Inside the Sub-Millisecond Fast-Path
How Sprappy Filter scores most prompts in under a millisecond — and why that latency budget changes what you can build.
The Latency Budget Problem
Every control you add to the request path spends latency. If filtering costs 200ms, teams disable it for latency-sensitive features. The only filter that stays installed is one fast enough to forget about. That is the design goal of the sub-millisecond fast-path.
What "Fast-Path" Means
The fast-path is the pattern tier. It applies deterministic pattern matching across the threat categories and returns a verdict without any neural-network inference. For the large fraction of traffic where the answer is clear-cut, this resolves in sub-millisecond time.
Why Patterns Are Fast
Pattern matching is a well-understood, highly optimized operation. Compiled pattern automata scan text in linear time. There is no model to load, no inference to run, no GPU to wait on. The work is bounded by the length of the input, not the size of a network.
The Cascade Decision
The fast-path is not the whole story — it is the first stage of a cascade. When the pattern tier returns a confident verdict, that is the answer. When confidence is low or signals conflict, the prompt escalates to the transformer cascade for the ambiguous middle band.
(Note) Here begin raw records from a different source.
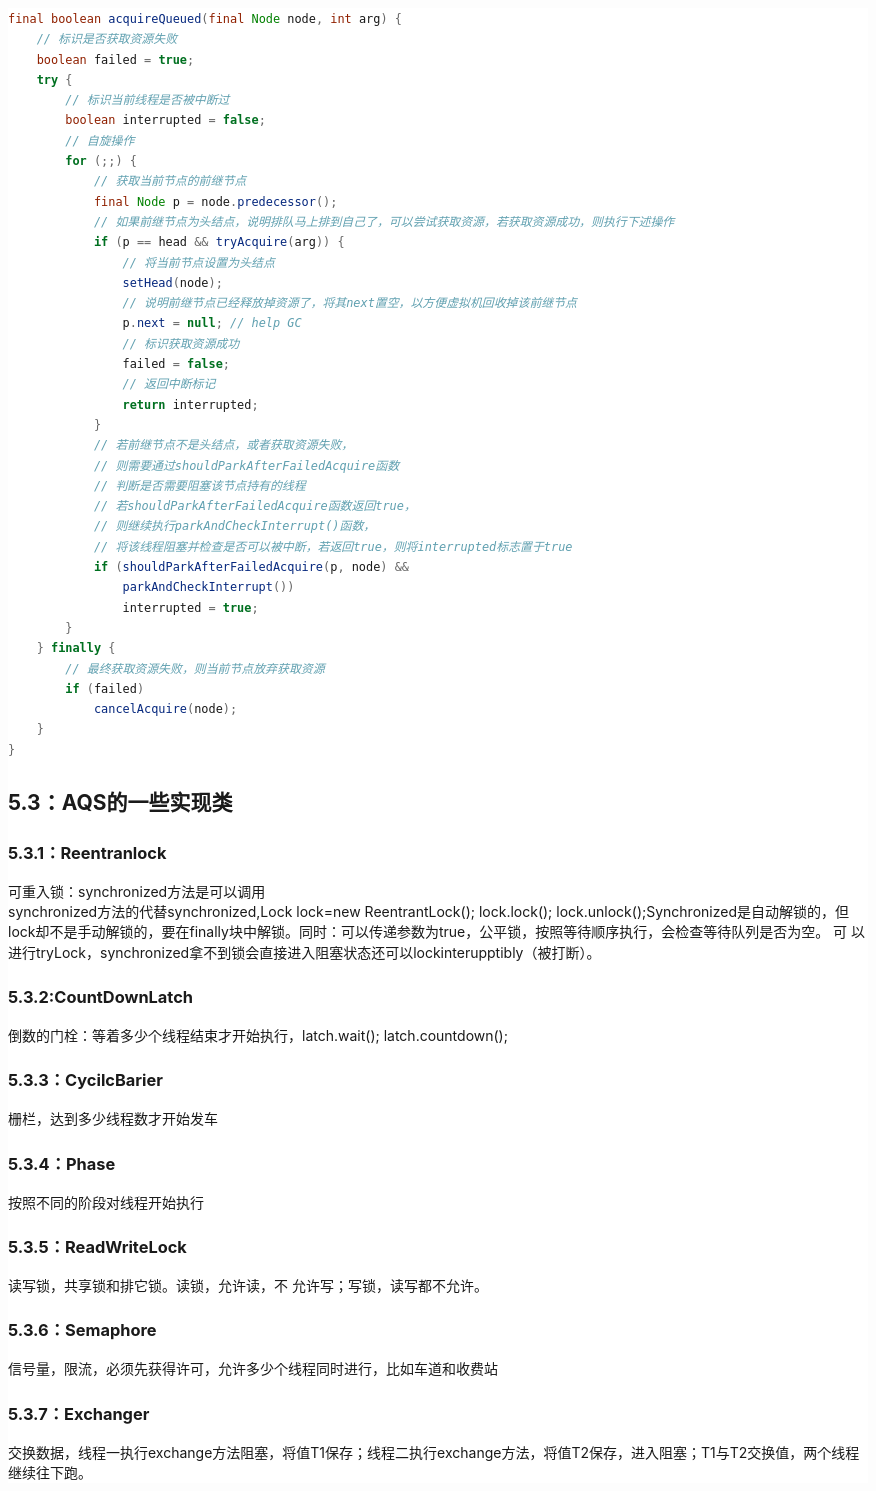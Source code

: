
 ```java
final boolean acquireQueued(final Node node, int arg) {
    // 标识是否获取资源失败
    boolean failed = true;
    try {
        // 标识当前线程是否被中断过
        boolean interrupted = false;
        // 自旋操作
        for (;;) {
            // 获取当前节点的前继节点
            final Node p = node.predecessor();
            // 如果前继节点为头结点，说明排队马上排到自己了，可以尝试获取资源，若获取资源成功，则执行下述操作
            if (p == head && tryAcquire(arg)) {
                // 将当前节点设置为头结点
                setHead(node);
                // 说明前继节点已经释放掉资源了，将其next置空，以方便虚拟机回收掉该前继节点
                p.next = null; // help GC
                // 标识获取资源成功
                failed = false;
                // 返回中断标记
                return interrupted;
            }
            // 若前继节点不是头结点，或者获取资源失败，
            // 则需要通过shouldParkAfterFailedAcquire函数
            // 判断是否需要阻塞该节点持有的线程
            // 若shouldParkAfterFailedAcquire函数返回true，
            // 则继续执行parkAndCheckInterrupt()函数，
            // 将该线程阻塞并检查是否可以被中断，若返回true，则将interrupted标志置于true
            if (shouldParkAfterFailedAcquire(p, node) &&
                parkAndCheckInterrupt())
                interrupted = true;
        }
    } finally {
        // 最终获取资源失败，则当前节点放弃获取资源
        if (failed)
            cancelAcquire(node);
    }
}
```

## 5.3：AQS的一些实现类

### 5.3.1：Reentranlock
可重入锁：synchronized方法是可以调用    
    synchronized方法的代替synchronized,Lock lock=new ReentrantLock(); lock.lock();   lock.unlock();Synchronized是自动解锁的，但lock却不是手动解锁的，要在finally块中解锁。同时：可以传递参数为true，公平锁，按照等待顺序执行，会检查等待队列是否为空。 可 以进行tryLock，synchronized拿不到锁会直接进入阻塞状态还可以lockinterupptibly（被打断）。
### 5.3.2:CountDownLatch
倒数的门栓：等着多少个线程结束才开始执行，latch.wait();  latch.countdown();
### 5.3.3：CycilcBarier
 栅栏，达到多少线程数才开始发车
### 5.3.4：Phase
  按照不同的阶段对线程开始执行
### 5.3.5：ReadWriteLock
  读写锁，共享锁和排它锁。读锁，允许读，不    允许写；写锁，读写都不允许。
### 5.3.6：Semaphore
 信号量，限流，必须先获得许可，允许多少个线程同时进行，比如车道和收费站
### 5.3.7：Exchanger
  交换数据，线程一执行exchange方法阻塞，将值T1保存；线程二执行exchange方法，将值T2保存，进入阻塞；T1与T2交换值，两个线程继续往下跑。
Prompt -> Pattern fast-path (sub-ms)
|-- confident -> verdict
|-- uncertain -> Transformer cascade -> verdict
This means you pay transformer latency only on the prompts that genuinely need it.
What This Enables
A sub-millisecond fast-path changes what is feasible:
- Filter on every keystroke in an autocomplete flow
- Score streaming chunks without stalling the stream
- Run filtering inline in a serverless function without blowing the cold-start budget
- Deploy at the edge where round trips are expensive
The Offline Angle
Because the fast-path is pattern-based, it ships as the free offline engine — WASM or native. You can run the sub-millisecond tier entirely on-device with no network call. Clear-cut threats get caught at the edge; only the ambiguous ones reach the hosted cascade at https://api.sprapp.com/v1/filter.
Honest Performance Claims
Sub-millisecond describes the pattern fast-path on typical inputs. Very long inputs take longer simply because there is more text to scan. And the fast-path's 95% coverage applies to clear-cut threats — the ambiguous cases that escalate to the transformer cascade are not sub-millisecond, by design.
The Tradeoff in One Sentence
Spend microseconds resolving the obvious 95%, and reserve real compute for the hard middle band. That is what keeps a filter fast enough to leave on everywhere.